Examination of Witnesses (Questions 380
- 399)
WEDNESDAY 29 APRIL 2009
JOHN CROMPTON,
JOHN HARRIS,
MIKE HARRIS
AND ANDREW
RAMSAY
Q380 Dr Iddon: We have heard quite
strong views while we have been hearing this inquiry that the
degree classification is probably out of dateJohn Crompton
was hinting at this a moment agoand that really we ought
to have a complete academic record and, perhaps more than just
the academic record, as you have been saying, the more rounded
education should be included: Did the guy row? Did the guy play
for the rugby team? and so on and so forth. So that, instead of
just looking at the degree classification, we should have a completed
form with all this evidence on, for employers to be able to employ
the right people. What is your view on that? Should we abandon
the degree classification and replace it with a diploma and lots
more information?
Mr Ramsay: We go along with the
Burgess Report, which is to say that the Higher Education Achievement
Record would be more useful for employers and people who are selecting
graduates if they need to drill down and find the particular skills
and abilities of the graduate, but, as a broad rule of thumb,
most employers still use the classification system to decide between
different potential employees. I think the issue really is that
it is unwise to move too fast in these sorts of areas. The Members
of this Committee will be very familiar with the issues involved
in Burgess and the whole situation with regard to the university
system, but for a lot of employers, particularly SMEs, it takes
a very long time for them to catch up with changes to education.
From the Engineering Council's point of view, we constantly have
problems with employers still expecting to find people with HNCs
or with O-levels, because 20 years of educational change had passed
them by. I think it is important to move not desperately slowly,
perhaps, but sedately towards a better system, so that employers
can keep up, otherwise they will not know what they are getting.
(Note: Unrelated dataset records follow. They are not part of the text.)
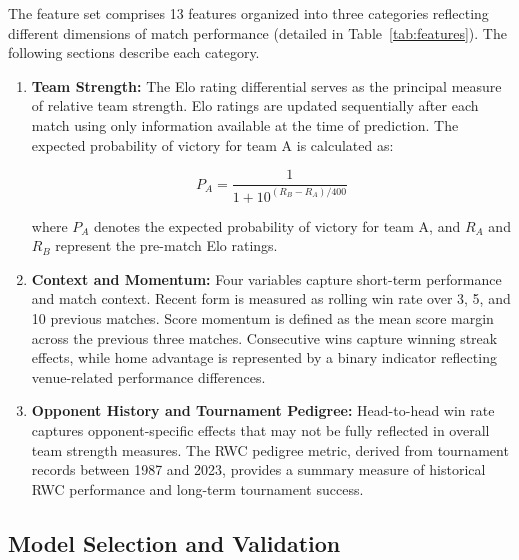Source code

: \documentclass[12pt,a4paper,onecolumn]{article}
\begin{document}
The feature set comprises 13 features organized into three categories reflecting different dimensions of match performance (detailed in Table~\ref{tab:features}). The following sections describe each category.

\vspace{0.25cm}

\begin{enumerate}[label=\textbf{\arabic*.}, leftmargin=1.5cm, itemsep=0.5em, parsep=0.5em]

\item \textbf{Team Strength:} The Elo rating differential serves as the principal measure of relative team strength. \cite{Elo1978} Elo ratings are updated sequentially after each match using only information available at the time of prediction. The expected probability of victory for team A is calculated as:

\begin{equation}
P_A = \frac{1}{1 + 10^{(R_B-R_A)/400}}
\label{eq:elo}
\end{equation}

where $P_A$ denotes the expected probability of victory for team A, and $R_A$ and $R_B$ represent the pre-match Elo ratings. \cite{Elo1978}

\item \textbf{Context and Momentum:} Four variables capture short-term performance and match context. Recent form is measured as rolling win rate over 3, 5, and 10 previous matches. Score momentum is defined as the mean score margin across the previous three matches. Consecutive wins capture winning streak effects, while home advantage is represented by a binary indicator reflecting venue-related performance differences. \cite{Thomas2008,Nevill1999}

\item \textbf{Opponent History and Tournament Pedigree:} Head-to-head win rate captures opponent-specific effects that may not be fully reflected in overall team strength measures. \cite{BunkerThabtah2019} The RWC pedigree metric, derived from tournament records between 1987 and 2023, provides a summary measure of historical RWC performance and long-term tournament success.

\end{enumerate}

\subsection{Model Selection and Validation}
\end{document}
Q381 Dr Iddon: So degree classification
with a bit more information than at the moment.
Mr Ramsay: Yes.
Mr John Harris: I would support
Andrew's view. Employers do not say to us they have a problem
with the current classification of degrees. They understand it,
they use it, and they do not flag it up as a problem, but the
record of achievement and current classification running together
for a time would be very interesting and useful, I think.
Mr Crompton: I agree with that.
Mr Mike Harris: I think the real
issue is a question of balance and getting the Higher Education
Achievement Report, including some judgment of the overall grade,
is useful. I think that where we have got to with the Burgess
Group is a useful endpoint. We would not want to see that summative
judgment phased out. We think that would be a mistake. It would
be particularly bad news for SMEs, I think, to distinguish between
all of the information you get in here. I think it is important
to challenge this underlying assumption that employers just use
2:1 and above, because they do not, particularly within the SME
end of the market. They are interested in getting the best candidates,
and it is often just a starting point and not a finishing point.
All the research we have doneand I think this is echoed
by the work that the CBI has doneis emphasising wider skills,
employability skills, looking at degree subject, way before you
get to overall degree classification. I think we need to challenge
that there is some artificial cut-off point and everything else
is not taken into account. That is not our experience.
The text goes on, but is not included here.